I need help with the following proble. Given a triangle ABC with orthocenter H and altitudes $CM= 2 \sqrt 2$ and $AN=3$. If H divides the altitude BP into segments with ratio 5:1, i.e.BH:HP=5:1, find the area of $\triangle ABC$.

  • $\begingroup$ One can give a somewhat "equationy" solution, nothing difficult. If you are interested, and no one comes up with a solution I consider nice, I will type it out. $\endgroup$ – André Nicolas May 19 '12 at 1:52
  • $\begingroup$ Could you please outline your solution? $\endgroup$ – Adam May 19 '12 at 6:22

Let $CH=x$ and $HM=Y$. Let $AH=u$ and $HN=v$. Let $BH=5t$ and $HP=t$.
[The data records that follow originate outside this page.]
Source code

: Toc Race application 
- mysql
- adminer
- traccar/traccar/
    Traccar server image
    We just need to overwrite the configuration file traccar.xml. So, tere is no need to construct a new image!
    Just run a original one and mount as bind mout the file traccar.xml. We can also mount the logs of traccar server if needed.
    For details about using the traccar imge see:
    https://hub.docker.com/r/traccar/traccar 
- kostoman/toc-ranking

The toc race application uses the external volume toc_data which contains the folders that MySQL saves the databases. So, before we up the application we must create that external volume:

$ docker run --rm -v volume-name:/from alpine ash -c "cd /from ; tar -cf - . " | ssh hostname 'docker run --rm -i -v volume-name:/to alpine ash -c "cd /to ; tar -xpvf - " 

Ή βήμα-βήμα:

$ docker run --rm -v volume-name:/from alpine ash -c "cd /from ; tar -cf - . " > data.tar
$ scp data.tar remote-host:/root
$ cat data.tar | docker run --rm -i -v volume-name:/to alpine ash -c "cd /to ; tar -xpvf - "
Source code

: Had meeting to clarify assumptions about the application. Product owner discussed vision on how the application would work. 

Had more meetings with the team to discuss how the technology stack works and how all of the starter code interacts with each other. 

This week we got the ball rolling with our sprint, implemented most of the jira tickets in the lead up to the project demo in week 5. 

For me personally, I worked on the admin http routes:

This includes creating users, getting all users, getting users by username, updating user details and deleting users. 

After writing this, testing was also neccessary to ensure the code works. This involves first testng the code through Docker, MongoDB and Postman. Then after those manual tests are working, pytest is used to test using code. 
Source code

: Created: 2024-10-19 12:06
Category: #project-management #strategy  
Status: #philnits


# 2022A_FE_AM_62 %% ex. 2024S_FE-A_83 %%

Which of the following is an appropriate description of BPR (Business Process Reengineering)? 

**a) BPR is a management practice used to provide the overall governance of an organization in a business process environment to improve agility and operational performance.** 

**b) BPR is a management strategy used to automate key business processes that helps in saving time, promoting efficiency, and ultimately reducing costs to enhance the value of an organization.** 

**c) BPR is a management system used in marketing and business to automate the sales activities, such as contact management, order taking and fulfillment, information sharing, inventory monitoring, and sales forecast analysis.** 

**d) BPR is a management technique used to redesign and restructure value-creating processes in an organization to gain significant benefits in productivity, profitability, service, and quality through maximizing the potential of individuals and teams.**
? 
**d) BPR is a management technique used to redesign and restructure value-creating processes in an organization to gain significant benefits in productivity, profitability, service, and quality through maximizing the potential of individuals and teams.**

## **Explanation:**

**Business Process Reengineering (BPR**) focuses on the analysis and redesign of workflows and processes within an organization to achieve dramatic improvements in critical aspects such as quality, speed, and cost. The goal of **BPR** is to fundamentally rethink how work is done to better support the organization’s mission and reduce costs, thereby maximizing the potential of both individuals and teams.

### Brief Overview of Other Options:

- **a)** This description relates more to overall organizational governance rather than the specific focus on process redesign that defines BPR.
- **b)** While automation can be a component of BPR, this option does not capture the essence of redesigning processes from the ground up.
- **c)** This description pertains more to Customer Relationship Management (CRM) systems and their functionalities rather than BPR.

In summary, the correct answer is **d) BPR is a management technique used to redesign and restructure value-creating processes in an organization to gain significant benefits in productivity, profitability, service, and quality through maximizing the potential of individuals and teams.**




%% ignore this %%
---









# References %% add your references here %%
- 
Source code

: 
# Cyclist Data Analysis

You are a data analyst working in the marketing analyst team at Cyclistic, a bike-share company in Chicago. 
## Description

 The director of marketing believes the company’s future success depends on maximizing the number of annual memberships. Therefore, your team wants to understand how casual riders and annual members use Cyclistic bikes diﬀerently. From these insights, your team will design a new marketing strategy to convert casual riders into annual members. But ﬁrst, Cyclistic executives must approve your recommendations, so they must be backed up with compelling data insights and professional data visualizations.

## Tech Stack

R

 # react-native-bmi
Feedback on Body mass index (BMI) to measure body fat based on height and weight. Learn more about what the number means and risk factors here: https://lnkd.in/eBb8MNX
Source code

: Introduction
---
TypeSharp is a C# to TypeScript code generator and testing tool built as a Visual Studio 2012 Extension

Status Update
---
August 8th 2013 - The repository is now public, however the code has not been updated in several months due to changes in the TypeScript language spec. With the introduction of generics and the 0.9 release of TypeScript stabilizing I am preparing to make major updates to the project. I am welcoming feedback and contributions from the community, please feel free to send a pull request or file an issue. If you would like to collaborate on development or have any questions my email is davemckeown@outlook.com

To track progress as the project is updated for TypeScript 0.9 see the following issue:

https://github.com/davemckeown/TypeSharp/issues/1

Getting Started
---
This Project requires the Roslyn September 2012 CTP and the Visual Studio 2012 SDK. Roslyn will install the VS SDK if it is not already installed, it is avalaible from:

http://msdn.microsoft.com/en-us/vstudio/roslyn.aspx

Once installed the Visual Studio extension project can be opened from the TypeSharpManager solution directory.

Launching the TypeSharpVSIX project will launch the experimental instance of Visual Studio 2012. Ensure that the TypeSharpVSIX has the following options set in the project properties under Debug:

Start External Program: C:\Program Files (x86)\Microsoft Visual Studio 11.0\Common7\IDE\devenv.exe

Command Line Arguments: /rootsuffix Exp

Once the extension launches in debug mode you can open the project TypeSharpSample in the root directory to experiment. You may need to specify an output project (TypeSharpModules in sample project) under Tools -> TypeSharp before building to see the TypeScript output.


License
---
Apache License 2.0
Triangles $HPC$ and $HMB$ are similar. It follows that $\frac{t}{x}=\frac{y}{5t}$ and therefore $xy=5t^2$. In a similar way we can show that $uv=5t^2$. So far we have the equations $$x+y=2\sqrt{2},\qquad u+v=3,\qquad xy=uv.$$ We need another equation! One way of getting it goes as follows.

Let $K$ be the area of $\triangle ABC$. Note that $\triangle ABC$ can be decomposed into the $3$ triangles $\triangle AHC$, $\triangle BHA$, and $\triangle CHB$.

Look first at $\triangle AHC$. This has base $CA$ and height $t$, while our full triangle $ABC$ has base $CA$ and height $6t$. So the area of $\triangle AHC$ is $\frac{t}{6t}K$, that is, $\frac{K}{6}$.

Do a similar calculation with $\triangle BHA$. It has area $\frac{y}{x+y}K$, that is, $\frac{Ky}{2\sqrt{2}}$. Similarly, the area of $\triangle CHB$ is $\frac{Kv}{3}$.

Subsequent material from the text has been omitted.